◆ **EXERCISE**:
Please copy all of the entries exactly, but drop every picture.
▼
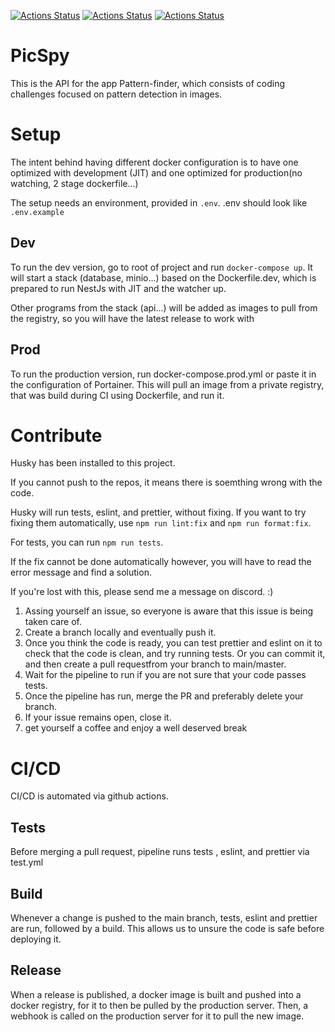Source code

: [![Actions Status](https://github.com/pattern-finder/frontend/workflows/build/badge.svg)](https://github.com/pattern-finder/api/actions)
[![Actions Status](https://github.com/pattern-finder/frontend/workflows/tests/badge.svg)](https://github.com/pattern-finder/api/actions)
[![Actions Status](https://github.com/pattern-finder/frontend/workflows/release/badge.svg)](https://github.com/pattern-finder/api/actions)

# PicSpy

This is the API for the app Pattern-finder, which consists of coding challenges focused on pattern detection in images.

# Setup

The intent behind having different docker configuration is to have one optimized with development (JIT) and one optimized for production(no watching, 2 stage dockerfile...)

The setup needs an environment, provided in `.env`.
.env should look like `.env.example`

## Dev

To run the dev version, go to root of project and run `docker-compose up`.
It will start a stack (database, minio...) based on the Dockerfile.dev, which is prepared to run NestJs with JIT and the watcher up.

Other programs from the stack (api...) will be added as images to pull from the registry, so you will have the latest release to work with

## Prod

To run the production version, run docker-compose.prod.yml or paste it in the configuration of Portainer.
This will pull an image from a private registry, that was build during CI using Dockerfile, and run it.

# Contribute

Husky has been installed to this project.

If you cannot push to the repos, it means there is soemthing wrong with the code.

Husky will run tests, eslint, and prettier, without fixing. If you want to try fixing them automatically, use `npm run lint:fix` and `npm run format:fix`.

For tests, you can run `npm run tests`.

If the fix cannot be done automatically however, you will have to read the error message and find a solution.

If you're lost with this, please send me a message on discord. :)

1. Assing yourself an issue, so everyone is aware that this issue is being taken care of.
2. Create a branch locally and eventually push it.
3. Once you think the code is ready, you can test prettier and eslint on it to check that the code is clean, and try running tests. Or you can commit it, and then create a pull requestfrom your branch to main/master.
4. Wait for the pipeline to run if you are not sure that your code passes tests.
5. Once the pipeline has run, merge the PR and preferably delete your branch.
6. If your issue remains open, close it.
7. get yourself a coffee and enjoy a well deserved break

# CI/CD

CI/CD is automated via github actions.

## Tests

Before merging a pull request, pipeline runs tests , eslint, and prettier via test.yml

## Build

Whenever a change is pushed to the main branch, tests, eslint and prettier are run, followed by a build. This allows us to unsure the code is safe before deploying it.

## Release

When a release is published, a docker image is built and pushed into a docker registry, for it to then be pulled by the production server. Then, a webhook is called on the production server for it to pull the new image.
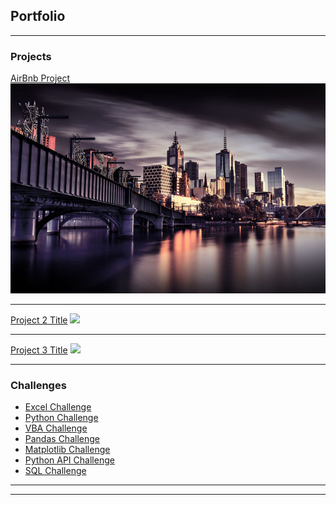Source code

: ## Portfolio

---

### Projects

[AirBnb Project](https://github.com/amagsino/Project-AirBnb)
<img src="images/city.jpg?raw=true"/>

---
[Project 2 Title](/pdf/sample_presentation.pdf)
<img src="images/dummy_thumbnail.jpg?raw=true"/>

---
[Project 3 Title](http://example.com/)
<img src="images/dummy_thumbnail.jpg?raw=true"/>

---

### Challenges

- [Excel Challenge](https://github.com/amagsino/Excel-Challenge)
- [Python Challenge](https://github.com/amagsino/Python-Challenge)
- [VBA Challenge](https://github.com/amagsino/VBA-Challenge)
- [Pandas Challenge](https://github.com/amagsino/Pandas-Challenge)
- [Matplotlib Challenge](https://github.com/amagsino/Matplotlib-Challenge)
- [Python API Challenge](https://github.com/amagsino/Python-API-Challenge)
- [SQL Challenge](https://github.com/amagsino/SQL-Challenge)

---




---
▲
◆ **EXERCISE RESPONSE**:
Source code

: [![Actions Status](https://github.com/pattern-finder/frontend/workflows/build/badge.svg)](https://github.com/pattern-finder/api/actions)
[![Actions Status](https://github.com/pattern-finder/frontend/workflows/tests/badge.svg)](https://github.com/pattern-finder/api/actions)
[![Actions Status](https://github.com/pattern-finder/frontend/workflows/release/badge.svg)](https://github.com/pattern-finder/api/actions)

# PicSpy

This is the API for the app Pattern-finder, which consists of coding challenges focused on pattern detection in images.

# Setup

The intent behind having different docker configuration is to have one optimized with development (JIT) and one optimized for production(no watching, 2 stage dockerfile...)

The setup needs an environment, provided in `.env`.
.env should look like `.env.example`

## Dev

To run the dev version, go to root of project and run `docker-compose up`.
It will start a stack (database, minio...) based on the Dockerfile.dev, which is prepared to run NestJs with JIT and the watcher up.

Other programs from the stack (api...) will be added as images to pull from the registry, so you will have the latest release to work with

## Prod

To run the production version, run docker-compose.prod.yml or paste it in the configuration of Portainer.
This will pull an image from a private registry, that was build during CI using Dockerfile, and run it.

# Contribute

Husky has been installed to this project.

If you cannot push to the repos, it means there is soemthing wrong with the code.

Husky will run tests, eslint, and prettier, without fixing. If you want to try fixing them automatically, use `npm run lint:fix` and `npm run format:fix`.

For tests, you can run `npm run tests`.

If the fix cannot be done automatically however, you will have to read the error message and find a solution.

If you're lost with this, please send me a message on discord. :)

1. Assing yourself an issue, so everyone is aware that this issue is being taken care of.
2. Create a branch locally and eventually push it.
3. Once you think the code is ready, you can test prettier and eslint on it to check that the code is clean, and try running tests. Or you can commit it, and then create a pull requestfrom your branch to main/master.
4. Wait for the pipeline to run if you are not sure that your code passes tests.
5. Once the pipeline has run, merge the PR and preferably delete your branch.
6. If your issue remains open, close it.
7. get yourself a coffee and enjoy a well deserved break

# CI/CD

CI/CD is automated via github actions.

## Tests

Before merging a pull request, pipeline runs tests , eslint, and prettier via test.yml

## Build

Whenever a change is pushed to the main branch, tests, eslint and prettier are run, followed by a build. This allows us to unsure the code is safe before deploying it.

## Release

When a release is published, a docker image is built and pushed into a docker registry, for it to then be pulled by the production server. Then, a webhook is called on the production server for it to pull the new image.
Source code

: ## Portfolio

---

### Projects

[AirBnb Project](https://github.com/amagsino/Project-AirBnb)
<img src="images/city.jpg?raw=true"/>

---
[Project 2 Title](/pdf/sample_presentation.pdf)
<img src="images/dummy_thumbnail.jpg?raw=true"/>

---
[Project 3 Title](http://example.com/)
<img src="images/dummy_thumbnail.jpg?raw=true"/>

---

### Challenges

- [Excel Challenge](https://github.com/amagsino/Excel-Challenge)
- [Python Challenge](https://github.com/amagsino/Python-Challenge)
- [VBA Challenge](https://github.com/amagsino/VBA-Challenge)
- [Pandas Challenge](https://github.com/amagsino/Pandas-Challenge)
- [Matplotlib Challenge](https://github.com/amagsino/Matplotlib-Challenge)
- [Python API Challenge](https://github.com/amagsino/Python-API-Challenge)
- [SQL Challenge](https://github.com/amagsino/SQL-Challenge)

---




---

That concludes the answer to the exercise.